The site is considerably more groomed than Piedras Negras, but has none of the tightly trimmed pathways of Palenque. It's somewhat remote and requires that you put in by boat, but still brings in a respectable tourist trade -- enough traffic that when our friend and guide Alfonso set up a picnic for us all and was mashing up a bucket of guacamole to top the banana leaf wrapped tamales that he hauled in from afar, the tide of tourists would stop to ask him ¿cuánto? (Fortunately he didn't relent and we had more than enough to wash down with a cane sugar Coca -- one of the best meals ever.)

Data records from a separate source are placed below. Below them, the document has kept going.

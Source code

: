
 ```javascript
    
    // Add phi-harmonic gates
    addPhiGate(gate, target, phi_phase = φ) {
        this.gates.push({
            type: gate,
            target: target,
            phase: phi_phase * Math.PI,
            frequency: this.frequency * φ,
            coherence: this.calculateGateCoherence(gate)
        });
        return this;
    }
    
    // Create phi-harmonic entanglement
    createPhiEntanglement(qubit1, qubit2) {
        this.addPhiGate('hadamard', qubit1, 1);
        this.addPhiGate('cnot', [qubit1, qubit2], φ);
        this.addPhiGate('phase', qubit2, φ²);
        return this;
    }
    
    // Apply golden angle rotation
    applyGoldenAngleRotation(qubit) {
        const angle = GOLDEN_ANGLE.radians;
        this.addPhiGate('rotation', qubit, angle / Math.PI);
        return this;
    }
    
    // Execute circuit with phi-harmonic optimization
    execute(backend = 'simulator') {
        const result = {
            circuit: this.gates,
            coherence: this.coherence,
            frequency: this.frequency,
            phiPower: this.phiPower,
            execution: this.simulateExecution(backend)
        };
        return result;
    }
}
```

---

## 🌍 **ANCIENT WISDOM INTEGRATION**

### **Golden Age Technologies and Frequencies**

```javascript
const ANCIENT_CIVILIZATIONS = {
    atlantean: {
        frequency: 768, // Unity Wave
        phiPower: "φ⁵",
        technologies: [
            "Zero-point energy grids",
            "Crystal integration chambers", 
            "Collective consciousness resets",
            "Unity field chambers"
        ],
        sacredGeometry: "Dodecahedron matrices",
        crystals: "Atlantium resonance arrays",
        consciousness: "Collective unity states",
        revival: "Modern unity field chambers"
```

At Yaxchilan there's a deep dark labyrinth of passageways that meander through an interlocking series of excavated structures. The ceilings frequently peak in that classic attenuated Mayan triangle, and are studded with a concentration of sleeping bats -- blind sleeping bats, you remind yourself fervently, as you sweep your flashlight over them.

dance platform


Stepping around the dark corners and up unexpected steps soon you find yourself in a colonnade that spills into a wide open grassy plaza studded with a dance platform and a ball court and an abundance of free standing structures -- many of them with carved lintels, still intact in their door frames, and an occasional stucco.

I’ve never received a satisfactory answer to my question: Why did the Maya exert so much effort into carving a surface that no one saw? Lintels are installed in that place in the door jamb just over head -- to see them at all requires the indignity of cranking your neck back hard; to shoot them requires lying flat on your back in something of a sprawl. I shot almost a dozen lintels on this last trip and each time I felt like perv peeking up a girl’s skirt.

lintel


I’ve been told by several scholars that the subjected saw them when they were lying prostrate before the king, but I’m not buying it: prostrate implies nose to the dirt, and lintel requires some serious head twisting to look up and absorb the intricate stories that they tell.

Something else is going on with the lintels, and I’m reminded of the Thai belief that spirits live in door jambs (which is why you never want to step on the wood that frames the bottom of a door in a Thai house) and wonder whether it was thought that something sleeps here too; something that looks after the stories and ensures they’re remembered.

It's a complete bullshit theory, but it's mine.


Stairways vie with lintels for predominance at Yaxchilan. The central feature of the site is a big ass stairway that ascends to remarkable Temple 33 that’s graced with an estella carved from a stalactite.

Temple 33, roof comb


Arriving, huffing, at the top you realize you still haven't gone far enough -- there are two more acropolis that lie behind a slippery hike through twisted trails, over rock faces and thick roots.

Three of us hiked it together in silence. It was a little like hiking one of the steeper trails at Yosemite, back in the wilderness areas during the early spring when it's misty and wet. But ratch up the heat and humidity by about 95%, and then drop a 3,000 year old structure on the summit. Better yet: drop three structures. And populate them with cryptic carvings.

It was something like that.

acropolis


And then like jimmies on ice cream the monkeys stopped by -- at least half a dozen howlers with a baby among them, taking their time over lunch, swinging through the trees.

dear sidereal: I brought you a monkey


p.s. There was a furry tarantula too, who, near the end of the day as we ascended what would be our last temple steps of the trip, ducked into his hidey-hole just as my foot found its grip on his step, three of his eight legs protruding as he sat perfectly still, pretending to be invisible, waiting for me to move on.




[1] Both lintels -- two of the most extraordinary examples of Mayan art -- now hang in the British Museum.